Work required
Find "provide any way" and "Initialize schema version" in the records below. Copy the lines holding them and every line between, exactly, and no others.

Dataset excerpts
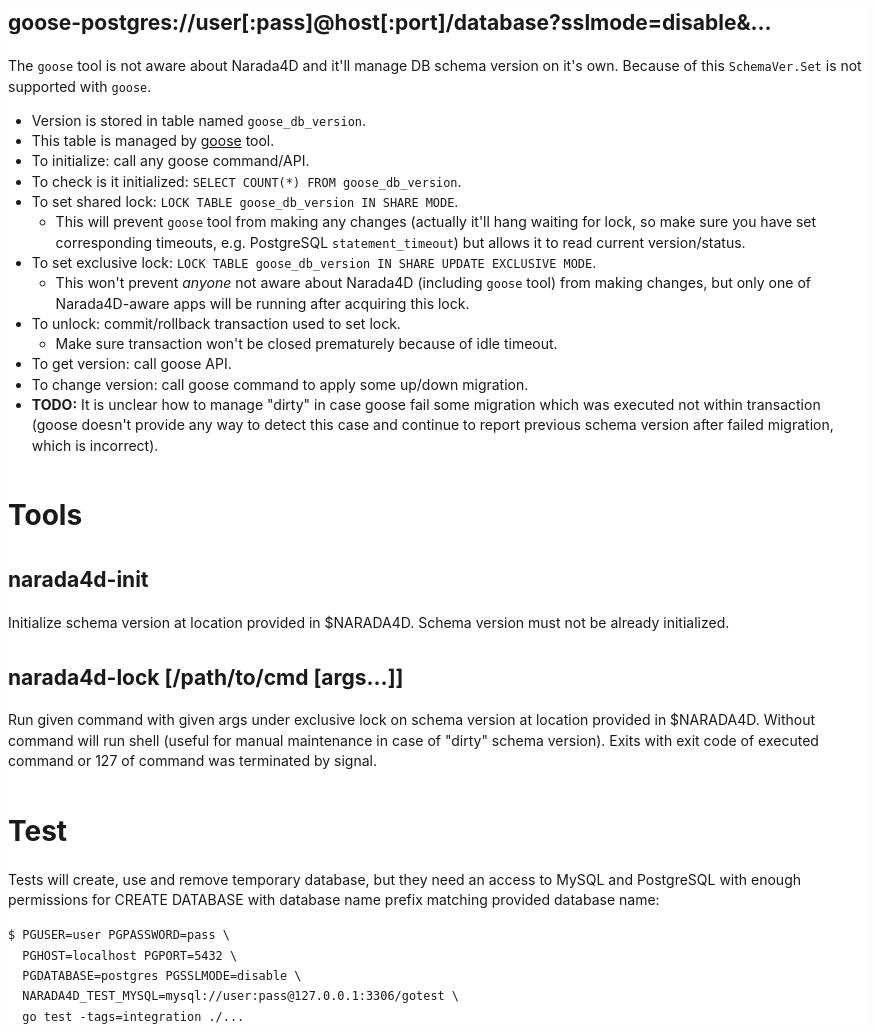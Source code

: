 ## goose-postgres://user[:pass]@host[:port]/database?sslmode=disable&…

The `goose` tool is not aware about Narada4D and it'll manage DB schema
version on it's own. Because of this `SchemaVer.Set` is not supported with
`goose`.

- Version is stored in table named `goose_db_version`.
- This table is managed by [goose](https://github.com/pressly/goose) tool.
- To initialize: call any goose command/API.
- To check is it initialized: `SELECT COUNT(*) FROM goose_db_version`.
- To set shared lock: `LOCK TABLE goose_db_version IN SHARE MODE`.
    - This will prevent `goose` tool from making any changes (actually
      it'll hang waiting for lock, so make sure you have set corresponding
      timeouts, e.g. PostgreSQL `statement_timeout`) but allows it to read
      current version/status.
- To set exclusive lock: `LOCK TABLE goose_db_version IN SHARE UPDATE EXCLUSIVE MODE`.
    - This won't prevent *anyone* not aware about Narada4D (including
      `goose` tool) from making changes, but only one of Narada4D-aware
      apps will be running after acquiring this lock.
- To unlock: commit/rollback transaction used to set lock.
    - Make sure transaction won't be closed prematurely because of idle
      timeout.
- To get version: call goose API.
- To change version: call goose command to apply some up/down migration.
- **TODO:** It is unclear how to manage "dirty" in case goose fail some
  migration which was executed not within transaction (goose doesn't
  provide any way to detect this case and continue to report previous
  schema version after failed migration, which is incorrect).

# Tools

## narada4d-init

Initialize schema version at location provided in $NARADA4D.
Schema version must not be already initialized.

## narada4d-lock [/path/to/cmd [args…]]

Run given command with given args under exclusive lock on schema version
at location provided in $NARADA4D. Without command will run shell (useful
for manual maintenance in case of "dirty" schema version).
Exits with exit code of executed command or 127 of command was terminated
by signal.

# Test

Tests will create, use and remove temporary database, but they need an
access to MySQL and PostgreSQL with enough permissions for CREATE DATABASE
with database name prefix matching provided database name:

```
$ PGUSER=user PGPASSWORD=pass \
  PGHOST=localhost PGPORT=5432 \
  PGDATABASE=postgres PGSSLMODE=disable \
  NARADA4D_TEST_MYSQL=mysql://user:pass@127.0.0.1:3306/gotest \
  go test -tags=integration ./...
```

The completed task
  provide any way to detect this case and continue to report previous
  schema version after failed migration, which is incorrect).

# Tools

## narada4d-init

Initialize schema version at location provided in $NARADA4D.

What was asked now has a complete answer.